__What you have to do__
Please give back, word for word, each line from the start of the entries through the one in which "Setup(1^\kappa)$ and $(opk,osk)" is found.

__Task inputs__
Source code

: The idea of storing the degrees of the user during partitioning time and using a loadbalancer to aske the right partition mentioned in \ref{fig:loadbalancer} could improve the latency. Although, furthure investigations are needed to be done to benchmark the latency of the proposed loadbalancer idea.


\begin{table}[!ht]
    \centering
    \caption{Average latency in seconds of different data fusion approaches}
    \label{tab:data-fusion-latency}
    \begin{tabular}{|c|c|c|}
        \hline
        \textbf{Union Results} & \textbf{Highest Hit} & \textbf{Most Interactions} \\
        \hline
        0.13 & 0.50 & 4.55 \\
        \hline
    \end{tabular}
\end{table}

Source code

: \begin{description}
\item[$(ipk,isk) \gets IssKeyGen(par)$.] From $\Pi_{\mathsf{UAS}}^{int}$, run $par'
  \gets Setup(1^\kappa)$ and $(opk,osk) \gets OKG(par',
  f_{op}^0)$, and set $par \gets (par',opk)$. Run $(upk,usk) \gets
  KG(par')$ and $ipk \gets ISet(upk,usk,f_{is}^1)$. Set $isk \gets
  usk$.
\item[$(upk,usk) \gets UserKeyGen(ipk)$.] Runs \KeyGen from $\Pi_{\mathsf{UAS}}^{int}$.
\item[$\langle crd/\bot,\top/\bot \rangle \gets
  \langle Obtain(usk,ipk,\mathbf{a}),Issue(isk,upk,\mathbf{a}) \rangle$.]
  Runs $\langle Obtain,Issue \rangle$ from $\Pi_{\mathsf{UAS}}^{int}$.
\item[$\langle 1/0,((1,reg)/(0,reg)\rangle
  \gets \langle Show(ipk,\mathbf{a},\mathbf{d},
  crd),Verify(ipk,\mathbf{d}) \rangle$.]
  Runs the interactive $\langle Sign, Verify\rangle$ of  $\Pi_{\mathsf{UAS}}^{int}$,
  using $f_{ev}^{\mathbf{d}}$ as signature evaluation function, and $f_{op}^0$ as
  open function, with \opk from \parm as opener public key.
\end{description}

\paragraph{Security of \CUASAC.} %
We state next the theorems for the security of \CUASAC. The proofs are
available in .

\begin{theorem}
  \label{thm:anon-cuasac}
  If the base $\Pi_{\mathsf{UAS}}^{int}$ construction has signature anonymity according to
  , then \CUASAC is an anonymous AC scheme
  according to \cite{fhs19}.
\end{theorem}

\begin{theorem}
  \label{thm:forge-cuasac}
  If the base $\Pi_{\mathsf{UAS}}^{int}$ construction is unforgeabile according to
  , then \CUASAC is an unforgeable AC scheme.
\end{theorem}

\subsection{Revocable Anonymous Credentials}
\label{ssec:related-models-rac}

__Response below__
Source code

: The idea of storing the degrees of the user during partitioning time and using a loadbalancer to aske the right partition mentioned in \ref{fig:loadbalancer} could improve the latency. Although, furthure investigations are needed to be done to benchmark the latency of the proposed loadbalancer idea.


\begin{table}[!ht]
    \centering
    \caption{Average latency in seconds of different data fusion approaches}
    \label{tab:data-fusion-latency}
    \begin{tabular}{|c|c|c|}
        \hline
        \textbf{Union Results} & \textbf{Highest Hit} & \textbf{Most Interactions} \\
        \hline
        0.13 & 0.50 & 4.55 \\
        \hline
    \end{tabular}
\end{table}

Source code

: \begin{description}
\item[$(ipk,isk) \gets IssKeyGen(par)$.] From $\Pi_{\mathsf{UAS}}^{int}$, run $par'
  \gets Setup(1^\kappa)$ and $(opk,osk) \gets OKG(par',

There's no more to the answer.